-1

I'm having the following code to convert docx file to pdf file, my docx content having text box and Chinese characters.

String myFilePath = "testing.docx";

File docxFile = new File("testing.docx");
WordprocessingMLPackage wordprocessingMLPackage = WordprocessingMLPackage.load(docxFile);

Mapper identifierFontMapper = new IdentityPlusMapper();
wordprocessingMLPackage.setFontMapper(identifierFontMapper);

Mapper bestMatchingMapper = new BestMatchingMapper();
wordprocessingMLPackage.setFontMapper(bestMatchingMapper);

Docx4J.toPDF(wordprocessingMLPackage, new FileOutputStream(myFilePath + ".pdf"));

with these codes, I'm able to convert to pdf file, but the problem is that the Chinese characters become #####.

is there any way to solve this problem?

here is my document.xml

JasonPlutext
  • 15,352
  • 4
  • 44
  • 84
codingDummy
  • 122
  • 2
  • 14

1 Answers1

1

Assuming you have docx4j-export-FO on your classpath, so that you are using XSL FO export, you should be able to see what characters are missing glyphs (turn on DEBUG logging for org.docx4j.fonts), and map a suitable font.

See for example https://github.com/plutext/docx4j-export-FO/blob/master/src/samples/docx4j/org/docx4j/samples/ConvertOutPDFviaXSLFO.java#L144

EDIT 29 Sept.

I see:

WARN org.docx4j.fonts.fop.util.FopConfigUtil .declareFonts line 123 - Document font Calibri is not mapped to a physical font!
WARN org.docx4j.fonts.fop.util.FopConfigUtil .declareFonts line 123 - Document font SimHei is not mapped to a physical font!
WARN org.docx4j.fonts.fop.util.FopConfigUtil .declareFonts line 123 - Document font Arial is not mapped to a physical font!
WARN org.docx4j.fonts.fop.util.FopConfigUtil .declareFonts line 123 - Document font Wingdings is not mapped to a physical font!
WARN org.docx4j.fonts.fop.util.FopConfigUtil .declareFonts line 123 - Document font 華康中黑體 is not mapped to a physical font!

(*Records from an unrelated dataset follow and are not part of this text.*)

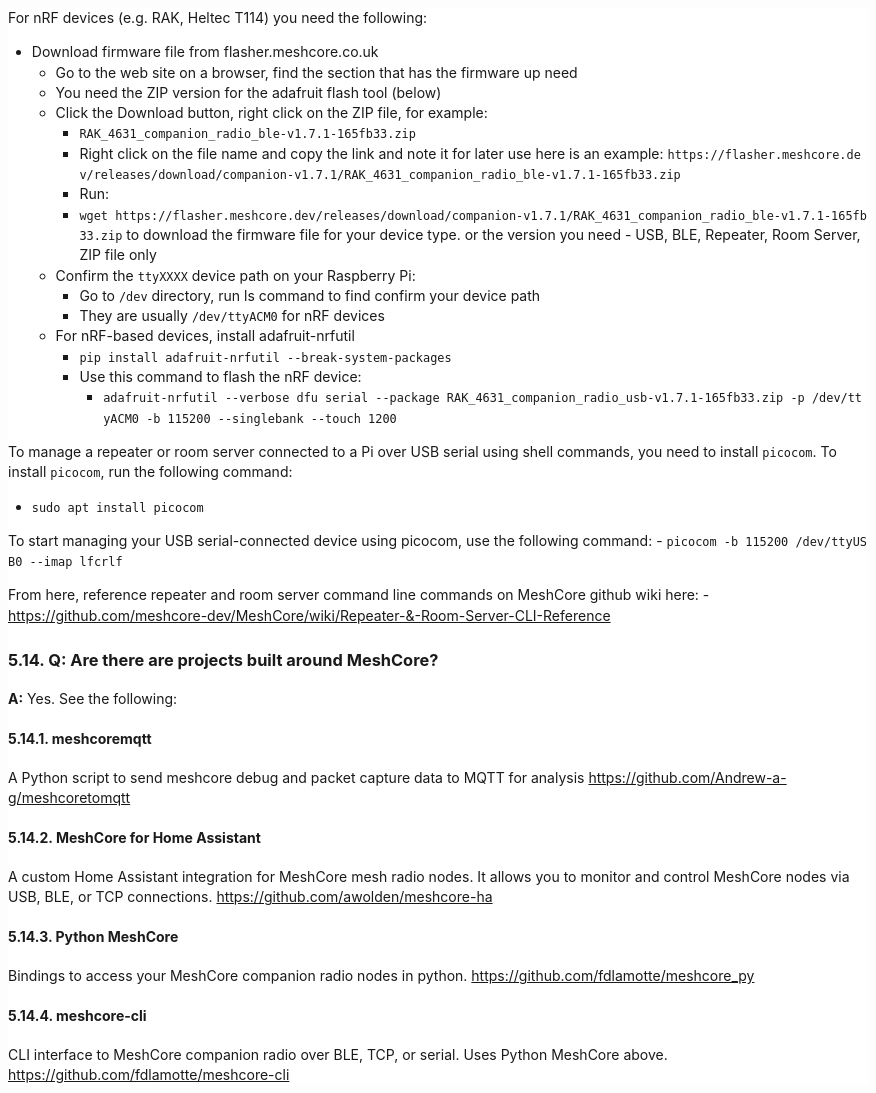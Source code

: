 For nRF devices (e.g. RAK, Heltec T114) you need the following:
- Download firmware file from flasher.meshcore.co.uk
    - Go to the web site on a browser, find the section that has the firmware up need
    - You need the ZIP version for the adafruit flash tool (below)
    - Click the Download button, right click on the ZIP file, for example:
        - `RAK_4631_companion_radio_ble-v1.7.1-165fb33.zip`
        - Right click on the file name and copy the link and note it for later use here is an example: `https://flasher.meshcore.dev/releases/download/companion-v1.7.1/RAK_4631_companion_radio_ble-v1.7.1-165fb33.zip`
        - Run:
        - `wget https://flasher.meshcore.dev/releases/download/companion-v1.7.1/RAK_4631_companion_radio_ble-v1.7.1-165fb33.zip` to download the firmware file for your device type. or the version you need  - USB, BLE, Repeater, Room Server, ZIP file only
    - Confirm the `ttyXXXX` device path on your Raspberry Pi:
        - Go to `/dev` directory, run ls command to find confirm your device path
        - They are usually `/dev/ttyACM0` for nRF devices
    - For nRF-based devices, install adafruit-nrfutil
        - `pip install adafruit-nrfutil --break-system-packages`
        - Use this command to flash the nRF device:
            - `adafruit-nrfutil --verbose dfu serial --package RAK_4631_companion_radio_usb-v1.7.1-165fb33.zip -p /dev/ttyACM0 -b 115200 --singlebank --touch 1200`
		
		
To manage a repeater or room server connected to a Pi over USB serial using shell commands, you need to install `picocom`.  To install `picocom`, run the following command:
- `sudo apt install picocom`

To start managing your USB serial-connected device using picocom, use the following command:
    - `picocom -b 115200 /dev/ttyUSB0 --imap lfcrlf`

From here, reference repeater and room server command line commands on MeshCore github wiki here: 
    - https://github.com/meshcore-dev/MeshCore/wiki/Repeater-&-Room-Server-CLI-Reference

  
### 5.14. Q: Are there are projects built around MeshCore?

**A:** Yes.  See the following:

#### 5.14.1. meshcoremqtt
A Python script to send meshcore debug and packet capture data to MQTT for analysis
https://github.com/Andrew-a-g/meshcoretomqtt

#### 5.14.2. MeshCore for Home Assistant
A custom Home Assistant integration for MeshCore mesh radio nodes. It allows you to monitor and control MeshCore nodes via USB, BLE, or TCP connections.
https://github.com/awolden/meshcore-ha

#### 5.14.3. Python MeshCore
Bindings to access your MeshCore companion radio nodes in python.
https://github.com/fdlamotte/meshcore_py

#### 5.14.4. meshcore-cli  
CLI interface to MeshCore companion radio over BLE, TCP, or serial.  Uses Python MeshCore above.
 https://github.com/fdlamotte/meshcore-cli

WARN org.apache.fop.apps.FOUserAgent .processEvent line 94 - Font "Symbol,normal,700" not found. Substituting with "Symbol,normal,400".
WARN org.apache.fop.apps.FOUserAgent .processEvent line 94 - Font "ZapfDingbats,normal,700" not found. Substituting with "ZapfDingbats,normal,400".
WARN org.apache.fop.apps.FOUserAgent .processEvent line 94 - Font "Calibri,normal,700" not found. Substituting with "any,normal,700".
WARN org.apache.fop.apps.FOUserAgent .processEvent line 94 - Glyph "这" (0x8fd9) not available in font "Times-Bold".
WARN org.apache.fop.apps.FOUserAgent .processEvent line 94 - Glyph "些" (0x4e9b) not available in font "Times-Bold".
WARN org.apache.fop.apps.FOUserAgent .processEvent line 94 - Glyph "都" (0x90fd) not available in font "Times-Bold".
WARN org.apache.fop.apps.FOUserAgent .processEvent line 94 - Glyph "只" (0x53ea) not available in font "Times-Bold".
WARN org.apache.fop.apps.FOUserAgent .processEvent line 94 - Glyph "是" (0x662f) not available in font "Times-Bold".
WARN org.apache.fop.apps.FOUserAgent .processEvent line 94 - Glyph "测" (0x6d4b) not available in font "Times-Bold".
WARN org.apache.fop.apps.FOUserAgent .processEvent line 94 - Glyph "试" (0x8bd5) not available in font "Times-Bold".
WARN org.apache.fop.apps.FOUserAgent .processEvent line 94 - Glyph "而" (0x800c) not available in font "Times-Bold".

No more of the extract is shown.